Conversations between human beings are always far more useful in such a
situation because they involve actually getting to know the other and hearing
new opinions and experiences. Here some Australian cities with Holocaust
survivors can offer opportunities for dialogue; the Aborigines are, of course, officially
part of our society and it should be possible to talk to them.
I have one final reservation regarding Schlink’s lectures. Although
the Holocaust and World War II were inextricably intertwined, Schlink does not
mention the war even once, probably because he wants to avoid anything that
could sound like an attempt to excuse the Germans. The Holocaust discussion is,
unfortunately, spiked with taboos and fears that often get in the way of
honesty.

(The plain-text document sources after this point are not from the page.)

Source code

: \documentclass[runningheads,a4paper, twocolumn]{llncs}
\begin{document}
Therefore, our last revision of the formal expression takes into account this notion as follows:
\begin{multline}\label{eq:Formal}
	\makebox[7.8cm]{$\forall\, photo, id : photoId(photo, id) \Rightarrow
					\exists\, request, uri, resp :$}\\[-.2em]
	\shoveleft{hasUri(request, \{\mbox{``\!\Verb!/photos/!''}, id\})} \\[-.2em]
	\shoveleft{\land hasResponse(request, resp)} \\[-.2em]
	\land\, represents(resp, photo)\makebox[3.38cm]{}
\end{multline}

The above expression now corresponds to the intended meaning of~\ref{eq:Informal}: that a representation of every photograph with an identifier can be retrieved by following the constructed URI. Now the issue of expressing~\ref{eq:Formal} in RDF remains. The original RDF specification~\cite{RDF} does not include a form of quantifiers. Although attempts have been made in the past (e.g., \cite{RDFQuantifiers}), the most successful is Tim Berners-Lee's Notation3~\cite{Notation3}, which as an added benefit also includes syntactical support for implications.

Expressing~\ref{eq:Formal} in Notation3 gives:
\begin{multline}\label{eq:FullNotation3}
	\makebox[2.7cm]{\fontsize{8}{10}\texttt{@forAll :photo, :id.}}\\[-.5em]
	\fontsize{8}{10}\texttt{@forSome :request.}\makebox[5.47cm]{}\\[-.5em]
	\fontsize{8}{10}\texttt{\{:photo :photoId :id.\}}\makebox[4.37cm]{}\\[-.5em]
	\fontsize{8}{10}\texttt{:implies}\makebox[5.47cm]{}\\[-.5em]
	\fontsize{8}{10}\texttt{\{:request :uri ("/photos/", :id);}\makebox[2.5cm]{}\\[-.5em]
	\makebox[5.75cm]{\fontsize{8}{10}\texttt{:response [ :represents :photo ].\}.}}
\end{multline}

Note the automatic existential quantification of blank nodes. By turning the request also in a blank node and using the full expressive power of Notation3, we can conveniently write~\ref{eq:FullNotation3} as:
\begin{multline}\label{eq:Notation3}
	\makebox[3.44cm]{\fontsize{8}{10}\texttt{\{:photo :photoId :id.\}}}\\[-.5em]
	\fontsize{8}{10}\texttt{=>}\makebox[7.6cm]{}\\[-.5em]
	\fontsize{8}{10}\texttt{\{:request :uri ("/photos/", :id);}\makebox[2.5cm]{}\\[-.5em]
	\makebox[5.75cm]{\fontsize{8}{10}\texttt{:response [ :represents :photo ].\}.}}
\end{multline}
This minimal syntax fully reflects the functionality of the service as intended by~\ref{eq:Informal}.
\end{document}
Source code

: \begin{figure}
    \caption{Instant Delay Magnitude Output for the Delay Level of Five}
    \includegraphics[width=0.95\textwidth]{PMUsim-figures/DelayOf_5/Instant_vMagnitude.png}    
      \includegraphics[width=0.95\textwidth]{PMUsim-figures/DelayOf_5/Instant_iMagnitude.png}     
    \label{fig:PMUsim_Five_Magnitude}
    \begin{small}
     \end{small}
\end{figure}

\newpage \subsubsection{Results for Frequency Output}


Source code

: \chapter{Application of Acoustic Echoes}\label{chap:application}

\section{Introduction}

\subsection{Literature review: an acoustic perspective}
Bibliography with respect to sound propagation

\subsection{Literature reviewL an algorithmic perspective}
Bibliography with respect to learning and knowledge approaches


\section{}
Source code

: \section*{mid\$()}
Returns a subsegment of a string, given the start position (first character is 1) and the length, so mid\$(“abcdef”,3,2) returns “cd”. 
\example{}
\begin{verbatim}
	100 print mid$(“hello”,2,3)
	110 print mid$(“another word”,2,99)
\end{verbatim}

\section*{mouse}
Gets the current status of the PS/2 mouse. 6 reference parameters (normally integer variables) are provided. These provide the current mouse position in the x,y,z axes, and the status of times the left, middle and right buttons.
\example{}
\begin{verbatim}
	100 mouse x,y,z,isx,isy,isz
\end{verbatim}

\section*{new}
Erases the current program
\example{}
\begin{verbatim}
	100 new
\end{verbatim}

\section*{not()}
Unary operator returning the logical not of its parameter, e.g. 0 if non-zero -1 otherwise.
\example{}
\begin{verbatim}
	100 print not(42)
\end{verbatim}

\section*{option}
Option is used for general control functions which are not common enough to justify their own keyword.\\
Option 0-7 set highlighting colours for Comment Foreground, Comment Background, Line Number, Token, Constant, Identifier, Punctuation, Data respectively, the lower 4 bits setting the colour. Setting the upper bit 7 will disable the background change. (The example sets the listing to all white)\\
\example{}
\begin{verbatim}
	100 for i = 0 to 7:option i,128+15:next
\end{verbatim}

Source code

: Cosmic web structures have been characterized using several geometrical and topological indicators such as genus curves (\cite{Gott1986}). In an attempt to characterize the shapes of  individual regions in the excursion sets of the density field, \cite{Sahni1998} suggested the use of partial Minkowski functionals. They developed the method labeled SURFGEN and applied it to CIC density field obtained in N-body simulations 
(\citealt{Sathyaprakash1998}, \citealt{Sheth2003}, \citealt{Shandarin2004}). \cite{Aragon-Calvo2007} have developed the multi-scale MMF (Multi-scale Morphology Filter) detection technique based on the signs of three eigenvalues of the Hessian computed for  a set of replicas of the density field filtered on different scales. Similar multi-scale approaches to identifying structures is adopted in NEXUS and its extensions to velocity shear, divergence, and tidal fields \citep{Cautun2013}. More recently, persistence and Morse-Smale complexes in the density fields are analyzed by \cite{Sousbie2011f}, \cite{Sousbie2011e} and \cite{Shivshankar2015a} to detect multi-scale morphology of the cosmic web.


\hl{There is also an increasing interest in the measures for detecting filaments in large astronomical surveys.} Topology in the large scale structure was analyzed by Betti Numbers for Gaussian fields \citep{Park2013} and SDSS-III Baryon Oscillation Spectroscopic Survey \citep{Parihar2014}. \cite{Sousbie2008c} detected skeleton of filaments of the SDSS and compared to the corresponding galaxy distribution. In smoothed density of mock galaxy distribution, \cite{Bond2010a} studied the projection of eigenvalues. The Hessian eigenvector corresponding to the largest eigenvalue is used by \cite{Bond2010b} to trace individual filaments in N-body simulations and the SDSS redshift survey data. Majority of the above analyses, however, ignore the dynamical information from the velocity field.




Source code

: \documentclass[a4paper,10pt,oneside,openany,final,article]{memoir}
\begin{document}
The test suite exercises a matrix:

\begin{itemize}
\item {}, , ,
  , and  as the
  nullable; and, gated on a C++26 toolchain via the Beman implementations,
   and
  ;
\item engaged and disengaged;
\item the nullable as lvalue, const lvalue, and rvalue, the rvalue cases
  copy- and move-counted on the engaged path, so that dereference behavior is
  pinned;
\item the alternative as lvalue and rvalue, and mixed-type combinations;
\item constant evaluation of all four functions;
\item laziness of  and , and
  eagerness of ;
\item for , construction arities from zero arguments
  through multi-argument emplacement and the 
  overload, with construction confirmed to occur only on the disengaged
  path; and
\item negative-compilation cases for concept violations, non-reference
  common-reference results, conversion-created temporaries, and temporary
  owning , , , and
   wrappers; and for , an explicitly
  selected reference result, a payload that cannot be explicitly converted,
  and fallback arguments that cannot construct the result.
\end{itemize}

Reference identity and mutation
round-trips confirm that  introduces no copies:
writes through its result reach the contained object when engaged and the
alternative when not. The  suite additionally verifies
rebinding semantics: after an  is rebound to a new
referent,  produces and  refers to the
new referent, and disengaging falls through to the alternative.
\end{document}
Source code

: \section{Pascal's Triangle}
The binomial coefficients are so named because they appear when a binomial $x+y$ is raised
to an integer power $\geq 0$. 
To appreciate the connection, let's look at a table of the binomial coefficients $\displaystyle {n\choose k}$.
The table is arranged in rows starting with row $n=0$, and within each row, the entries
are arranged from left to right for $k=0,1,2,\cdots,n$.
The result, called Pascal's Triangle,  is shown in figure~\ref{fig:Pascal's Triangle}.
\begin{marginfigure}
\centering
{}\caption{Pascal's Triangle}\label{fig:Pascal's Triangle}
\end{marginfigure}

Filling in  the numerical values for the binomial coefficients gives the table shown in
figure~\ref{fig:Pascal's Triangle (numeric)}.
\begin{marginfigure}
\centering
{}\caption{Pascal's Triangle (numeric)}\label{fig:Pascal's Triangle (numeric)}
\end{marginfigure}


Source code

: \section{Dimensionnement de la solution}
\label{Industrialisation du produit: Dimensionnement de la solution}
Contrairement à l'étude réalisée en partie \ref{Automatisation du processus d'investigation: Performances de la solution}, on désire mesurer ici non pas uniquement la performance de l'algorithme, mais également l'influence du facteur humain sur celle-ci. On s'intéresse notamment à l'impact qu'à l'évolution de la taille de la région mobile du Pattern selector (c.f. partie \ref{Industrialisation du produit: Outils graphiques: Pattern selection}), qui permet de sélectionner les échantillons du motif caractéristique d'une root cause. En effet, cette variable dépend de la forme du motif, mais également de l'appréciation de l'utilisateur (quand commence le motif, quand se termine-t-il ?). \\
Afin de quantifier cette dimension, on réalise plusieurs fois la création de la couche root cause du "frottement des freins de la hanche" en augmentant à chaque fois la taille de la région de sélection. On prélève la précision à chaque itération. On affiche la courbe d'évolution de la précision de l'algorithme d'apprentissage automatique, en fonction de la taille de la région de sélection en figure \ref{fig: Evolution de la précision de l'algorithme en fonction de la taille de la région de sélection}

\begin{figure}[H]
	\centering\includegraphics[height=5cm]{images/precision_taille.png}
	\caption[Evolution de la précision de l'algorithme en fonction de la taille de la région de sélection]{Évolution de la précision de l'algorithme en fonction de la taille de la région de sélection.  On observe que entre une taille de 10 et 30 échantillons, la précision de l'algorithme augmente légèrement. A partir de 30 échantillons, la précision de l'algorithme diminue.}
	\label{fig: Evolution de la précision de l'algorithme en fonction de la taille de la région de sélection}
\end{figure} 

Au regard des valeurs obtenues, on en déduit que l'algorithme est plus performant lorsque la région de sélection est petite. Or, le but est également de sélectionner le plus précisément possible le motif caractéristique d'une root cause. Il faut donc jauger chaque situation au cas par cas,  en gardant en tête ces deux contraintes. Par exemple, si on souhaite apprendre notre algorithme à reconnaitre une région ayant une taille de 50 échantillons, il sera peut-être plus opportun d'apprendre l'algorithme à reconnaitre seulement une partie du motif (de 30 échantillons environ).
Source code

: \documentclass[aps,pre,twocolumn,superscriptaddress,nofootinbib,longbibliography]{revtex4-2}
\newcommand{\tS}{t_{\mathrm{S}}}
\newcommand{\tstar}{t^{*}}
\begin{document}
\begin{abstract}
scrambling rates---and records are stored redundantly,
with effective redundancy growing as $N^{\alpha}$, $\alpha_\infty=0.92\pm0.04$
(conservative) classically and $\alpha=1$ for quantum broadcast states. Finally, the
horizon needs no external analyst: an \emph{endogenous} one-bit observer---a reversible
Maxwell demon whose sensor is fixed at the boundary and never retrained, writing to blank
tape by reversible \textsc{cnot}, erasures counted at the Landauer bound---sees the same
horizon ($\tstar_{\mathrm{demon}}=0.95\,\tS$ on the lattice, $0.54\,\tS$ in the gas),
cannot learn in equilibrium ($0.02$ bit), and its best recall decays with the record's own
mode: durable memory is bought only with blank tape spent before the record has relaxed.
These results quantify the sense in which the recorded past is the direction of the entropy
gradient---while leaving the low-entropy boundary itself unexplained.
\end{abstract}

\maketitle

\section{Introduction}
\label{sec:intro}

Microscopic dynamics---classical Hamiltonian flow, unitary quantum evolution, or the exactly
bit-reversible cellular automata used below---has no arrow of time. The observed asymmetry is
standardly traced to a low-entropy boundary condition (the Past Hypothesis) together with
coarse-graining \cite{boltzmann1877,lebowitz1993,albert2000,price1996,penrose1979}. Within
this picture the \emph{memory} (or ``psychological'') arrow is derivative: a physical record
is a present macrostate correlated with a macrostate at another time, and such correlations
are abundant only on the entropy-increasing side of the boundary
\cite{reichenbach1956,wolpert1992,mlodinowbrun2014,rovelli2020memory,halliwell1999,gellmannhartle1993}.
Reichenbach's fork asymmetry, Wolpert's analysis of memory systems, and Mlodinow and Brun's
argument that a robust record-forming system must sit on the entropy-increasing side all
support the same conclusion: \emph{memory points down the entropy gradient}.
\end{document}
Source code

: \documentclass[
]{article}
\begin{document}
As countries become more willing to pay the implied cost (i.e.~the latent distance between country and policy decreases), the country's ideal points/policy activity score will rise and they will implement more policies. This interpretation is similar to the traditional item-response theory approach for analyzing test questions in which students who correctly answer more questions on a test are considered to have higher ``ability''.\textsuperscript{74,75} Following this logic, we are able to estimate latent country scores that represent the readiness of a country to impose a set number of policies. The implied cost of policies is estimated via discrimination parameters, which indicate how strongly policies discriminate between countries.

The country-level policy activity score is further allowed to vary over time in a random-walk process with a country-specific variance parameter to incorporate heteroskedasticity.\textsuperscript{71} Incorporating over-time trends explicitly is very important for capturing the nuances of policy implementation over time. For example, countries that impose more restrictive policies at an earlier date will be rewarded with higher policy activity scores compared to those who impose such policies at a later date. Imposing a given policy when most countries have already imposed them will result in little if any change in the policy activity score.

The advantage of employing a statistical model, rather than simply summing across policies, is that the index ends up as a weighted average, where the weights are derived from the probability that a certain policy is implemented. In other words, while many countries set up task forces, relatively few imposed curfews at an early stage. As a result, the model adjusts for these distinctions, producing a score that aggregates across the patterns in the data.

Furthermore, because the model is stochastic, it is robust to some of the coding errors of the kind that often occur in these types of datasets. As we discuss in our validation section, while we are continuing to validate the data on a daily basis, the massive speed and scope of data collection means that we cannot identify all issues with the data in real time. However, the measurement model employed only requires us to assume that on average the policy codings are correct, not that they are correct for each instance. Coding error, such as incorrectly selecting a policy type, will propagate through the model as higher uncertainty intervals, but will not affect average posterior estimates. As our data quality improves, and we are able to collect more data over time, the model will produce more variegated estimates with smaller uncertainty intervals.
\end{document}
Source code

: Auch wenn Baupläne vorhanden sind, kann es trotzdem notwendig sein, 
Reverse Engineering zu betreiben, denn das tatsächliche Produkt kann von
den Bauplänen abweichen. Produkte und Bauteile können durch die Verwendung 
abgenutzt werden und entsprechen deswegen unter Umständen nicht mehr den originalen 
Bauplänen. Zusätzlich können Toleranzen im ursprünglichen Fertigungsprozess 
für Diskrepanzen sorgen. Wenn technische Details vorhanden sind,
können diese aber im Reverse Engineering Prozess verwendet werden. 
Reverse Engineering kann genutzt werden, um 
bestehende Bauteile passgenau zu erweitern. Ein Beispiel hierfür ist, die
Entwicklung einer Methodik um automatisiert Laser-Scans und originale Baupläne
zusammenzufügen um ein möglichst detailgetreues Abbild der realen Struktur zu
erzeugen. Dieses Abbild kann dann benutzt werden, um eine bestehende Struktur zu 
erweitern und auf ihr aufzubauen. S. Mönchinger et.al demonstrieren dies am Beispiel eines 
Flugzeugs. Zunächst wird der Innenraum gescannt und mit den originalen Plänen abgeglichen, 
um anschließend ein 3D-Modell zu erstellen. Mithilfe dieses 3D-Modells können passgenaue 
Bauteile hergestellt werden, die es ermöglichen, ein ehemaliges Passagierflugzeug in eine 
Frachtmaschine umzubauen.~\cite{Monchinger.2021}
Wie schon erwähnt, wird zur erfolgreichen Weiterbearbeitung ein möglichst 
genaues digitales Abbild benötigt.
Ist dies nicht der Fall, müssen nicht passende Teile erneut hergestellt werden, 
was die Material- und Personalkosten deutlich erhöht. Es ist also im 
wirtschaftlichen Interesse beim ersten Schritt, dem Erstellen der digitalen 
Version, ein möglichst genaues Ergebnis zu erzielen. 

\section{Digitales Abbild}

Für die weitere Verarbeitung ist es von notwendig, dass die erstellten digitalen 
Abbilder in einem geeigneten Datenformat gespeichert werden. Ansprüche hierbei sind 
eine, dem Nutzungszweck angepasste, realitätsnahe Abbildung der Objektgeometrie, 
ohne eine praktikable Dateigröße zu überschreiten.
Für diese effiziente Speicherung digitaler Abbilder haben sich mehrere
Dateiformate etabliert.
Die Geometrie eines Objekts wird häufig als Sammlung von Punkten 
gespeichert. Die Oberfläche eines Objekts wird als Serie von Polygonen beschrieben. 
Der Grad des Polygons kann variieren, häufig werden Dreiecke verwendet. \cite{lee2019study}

Other points Schlink makes, like the need to be alert to corruption,
even “corruption through good intentions” (110) and the need to insist on
authenticity and on “the whole truth” in literary presentations, I
wholeheartedly endorse.
In conclusion, I should like to draw attention to some
instances of what I suggest might be ‘corruption with good intentions’. There
have been two filmic treatments of Aboriginal issues in recent years that were
made with Aboriginal cooperation. One is the excellent six part television
series The First Australians, the
other the popular musical film Bran Nu
Dae; Rachel Perkins was centrally
involved in both. In two episodes of
the first, the ‘baddies’ are Germans; in the Victorian episode an obscure, inept
and authoritarian missionary was discovered who could direct blame away from
the appalling handling of the
Healesville community by the Victorian government; in the fourth episode Carl
Strehlow, whose approach was, in my view, more in line with what we consider
proper today than that of most of his fellow missionaries and certainly most
secular colonists, is presented in a bad light, with Marcia Langton asking
twice why he was there in the first place, a question that could equally be
asked of all white settlers. In the musical Bran
Nu Dae, it is German Catholic missionaries that are made the laughing
stock. In each case, deflecting blame from British-Australians can perhaps be
seen as a step in the reconciliation process for Aboriginal people. But it is
also a reversion to old stereotypes that distort history and are more often than
not hard to kill. I recently looked at a book on colonization in New Guinea, a
friendly, unpretentious account from mid-war in 1942, which acknowledges the
progressive and benign approach of the last German Governor Hahl (an act of
brave and independent thinking at such a time), but hastens to attribute it to
the fact that he was copying the British. The same book marvels that Major
Detzner, commander of the German colonial militia, who had once apparently marched
through native villages waving the German flag, should have written as his
journal an extraordinary encyclopaedia of the natural beauties of New Guinea
and, like Saint Francis, gathered the birds about him and talked to them when
he rested. (Detzner had spent the four years of WWI in the jungle, with only
his native carriers for companions, an extraordinary feat of endurance.) If we
looked more closely, we would discover that German Romantic philosophy, which
revered nature in all its manifestations, including the native as ‘child of
nature’, and which crucially influenced many German explorers and missionaries (though
not always government policy), was usually more respectful towards indigenous
peoples than British Darwinism, which tended to see indigenous peoples as
‘savages’ to be exploited by the white master. Even today, many of our most
dedicated ecological tourists are young Germans, yearning to experience ‘unspoilt
nature’. Cultures are complex and much that is valuable is lost if they are
simplified and corrupted for political ends.